### WHAT NEEDS TO BE DONE
When a line of the material has the word "payment" in it, copy that line.

(ENTRIES PROVIDED Opens)

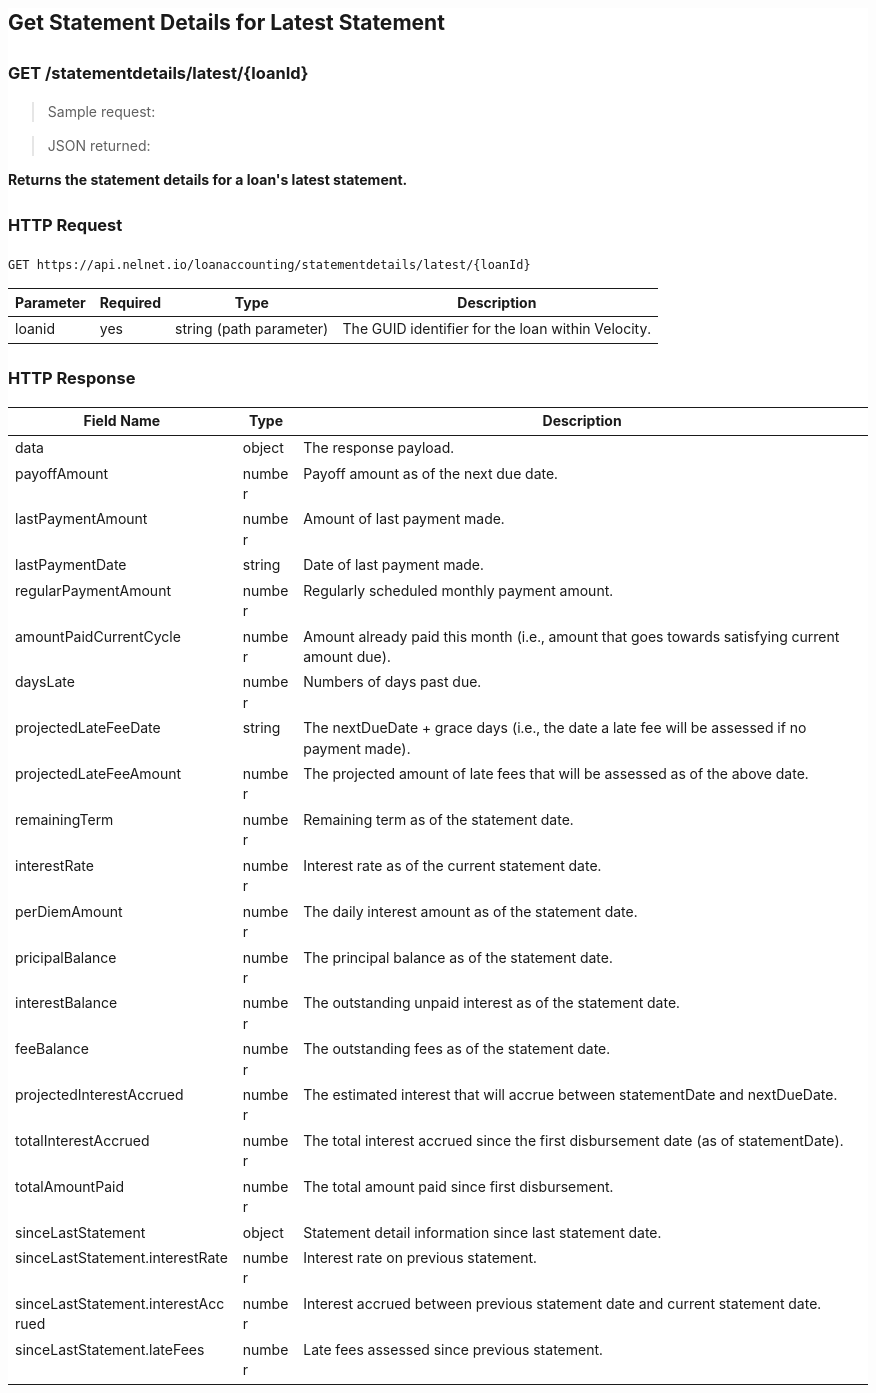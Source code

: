 
## Get Statement Details for Latest Statement

### GET /statementdetails/latest/{loanId}



> Sample request:

```shell
```

```csharp
```

```javascript
```

```python
```

> JSON returned:

```json
```



**Returns the statement details for a loan's latest statement.**

### HTTP Request

`GET https://api.nelnet.io/loanaccounting/statementdetails/latest/{loanId}`

Parameter | Required | Type | Description
----------| -------- | ------ | -----------
loanid | yes | string (path parameter) | The GUID identifier for the loan within Velocity.

### HTTP Response

Field Name | Type | Description
---------- | ------- | -------
data | object | The response payload.
payoffAmount | number | Payoff amount as of the next due date.
lastPaymentAmount | number | Amount of last payment made.
lastPaymentDate | string | Date of last payment made.
regularPaymentAmount | number | Regularly scheduled monthly payment amount.
amountPaidCurrentCycle | number | Amount already paid this month (i.e., amount that goes towards satisfying current amount due).
daysLate | number | Numbers of days past due.
projectedLateFeeDate | string | The nextDueDate + grace days (i.e., the date a late fee will be assessed if no payment made).
projectedLateFeeAmount | number | The projected amount of late fees that will be assessed as of the above date.
remainingTerm | number | Remaining term as of the statement date.
interestRate | number | Interest rate as of the current statement date.
perDiemAmount | number | The daily interest amount as of the statement date.
pricipalBalance | number | The principal balance as of the statement date.
interestBalance | number | The outstanding unpaid interest as of the statement date.
feeBalance | number | The outstanding fees as of the statement date.
projectedInterestAccrued | number | The estimated interest that will accrue between statementDate and nextDueDate.
totalInterestAccrued | number | The total interest accrued since the first disbursement date (as of statementDate).
totalAmountPaid | number | The total amount paid since first disbursement.
sinceLastStatement | object | Statement detail information since last statement date.
sinceLastStatement.interestRate | number | Interest rate on previous statement.
sinceLastStatement.interestAccrued | number | Interest accrued between previous statement date and current statement date.
sinceLastStatement.lateFees | number | Late fees assessed since previous statement.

(ENTRIES PROVIDED Closes)

### ANSWER FOR THE TASK
lastPaymentAmount | number | Amount of last payment made.
lastPaymentDate | string | Date of last payment made.
regularPaymentAmount | number | Regularly scheduled monthly payment amount.
projectedLateFeeDate | string | The nextDueDate + grace days (i.e., the date a late fee will be assessed if no payment made).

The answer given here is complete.